Nous sommes allées, Rose, Muriel et moi au cinéma à Quimper, avec Karine et Gaëlle. Nous avons vu L’échappée belle. Il n’y avait pas grand monde et étions assises devant, sur une même rangée. Dans l’ordre, il y avait, en partant de la gauche, Rose, Muriel, moi, puis Karine et Gaëlle. Pendant le film, Rose et Muriel se sont roulé des pelles, et de temps en temps, Muriel se tournait vers moi pour m’en rouler une aussi. Karine et Gaëlle ne pouvaient pas ne pas voir notre manège, mais elles ne disaient rien. Après le film, Rose et moi avons invité les trois sœurs à prendre le thé à la maison. Gaëlle a d’abord refusé, mais Karine a laissé entendre qu'elle aimerait bien. Rose et moi n’avons guère insisté parce que Muriel sautait de joie et incitait ses deux sœurs à venir. Finalement, les sœurs nous ont suivi dans leur voiture.  

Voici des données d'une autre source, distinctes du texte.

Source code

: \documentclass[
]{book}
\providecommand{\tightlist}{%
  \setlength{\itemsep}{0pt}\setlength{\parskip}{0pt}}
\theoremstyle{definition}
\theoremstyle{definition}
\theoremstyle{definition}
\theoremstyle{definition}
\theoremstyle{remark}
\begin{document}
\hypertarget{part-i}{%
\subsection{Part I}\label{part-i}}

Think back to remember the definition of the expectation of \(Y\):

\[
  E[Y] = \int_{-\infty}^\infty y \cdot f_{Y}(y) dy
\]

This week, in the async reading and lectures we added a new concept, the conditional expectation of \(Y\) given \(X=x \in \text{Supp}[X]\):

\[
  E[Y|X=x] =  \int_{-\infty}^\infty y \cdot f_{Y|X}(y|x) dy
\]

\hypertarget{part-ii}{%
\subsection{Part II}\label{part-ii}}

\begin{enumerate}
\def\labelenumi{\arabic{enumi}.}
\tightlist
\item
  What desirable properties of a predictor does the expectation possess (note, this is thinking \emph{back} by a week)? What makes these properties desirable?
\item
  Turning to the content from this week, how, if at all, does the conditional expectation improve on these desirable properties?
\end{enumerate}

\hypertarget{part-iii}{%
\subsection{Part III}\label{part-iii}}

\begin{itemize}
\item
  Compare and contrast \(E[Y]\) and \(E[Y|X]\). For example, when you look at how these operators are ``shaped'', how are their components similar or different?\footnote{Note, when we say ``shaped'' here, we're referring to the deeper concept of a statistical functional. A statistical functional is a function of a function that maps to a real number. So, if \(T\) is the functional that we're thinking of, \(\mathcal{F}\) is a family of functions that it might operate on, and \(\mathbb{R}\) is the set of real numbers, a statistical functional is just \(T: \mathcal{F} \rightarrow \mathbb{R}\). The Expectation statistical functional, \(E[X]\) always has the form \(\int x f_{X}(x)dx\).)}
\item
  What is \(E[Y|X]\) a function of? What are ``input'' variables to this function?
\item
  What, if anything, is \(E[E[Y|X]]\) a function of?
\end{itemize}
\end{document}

A la maison, on s’est installé dans le salon. Rose et Muriel ont allumé un feu dans la cheminée, et moi j'ai rangé les godemichés qui traînaient et préparé le thé. Pendant le thé, on a discuté du film, puis de différentes choses, en particulier des travaux dans la maison de Muriel, mais aussi de leur mère Andrea et de leur beau-père Eliaz, et de toi, évidemment, partie à New-York. L’atmosphère était un peu tendue. J'ai remarqué un gode, oublié dans une coupe à fruits, mais je l'ai laissé en place. Muriel caressait un peu maladroitement Rose, mais n’osait faire davantage, comme si elle craignait la réprobation de ses grandes sœurs. Celles-ci étaient visiblement mal à l’aise aussi, jusqu’au moment où Muriel a carrément peloter les seins de Rose. Gaëlle s’est alors mise à rire nerveusement et a dit: eh bien, Muriel, te gêne pas, je sais bien, vous êtes gouines, mais quand même! Muriel lui a aussitôt répondu: ça te choque? Gaëlle a dit: non pas du tout, mais quand même… Visiblement, Gaëlle ne savait plus quoi dire. Puis le silence est tombé. Nous étions vraiment toutes gênées, sauf Muriel qui laissait échapper des petits fous rires en pelotant Rose. C’est alors qu’elle a dit soudain, rompant le silence: peut-être bien que cela te fait envie, Gaëlle, mais que tu n’oses pas? Le silence est  encore tombé, plus épais. Karine a pris la parole. Elle a dit: moi, ça me fait envie, mais je n’ose pas. Alors, je suis allée vers elle et l’ai prise dans mes bras, je l’ai embrassée un peu partout sur son visage, dans sa nuque, sur sa bouche. Elle sentait bon. Le belle se laissait faire, complètement passive, manifestement très intimidée. Muriel était ravie, et moi, je voyais Gaëlle qui nous regardait bouche bée, n'osant plus rien dire. Je lui ai demandé si elle voulait venir. Contre toute attente, elle s’est levée, penaude, et j’ai pris les deux sœurs entre mes bras, puis je les ai câlinées longuement.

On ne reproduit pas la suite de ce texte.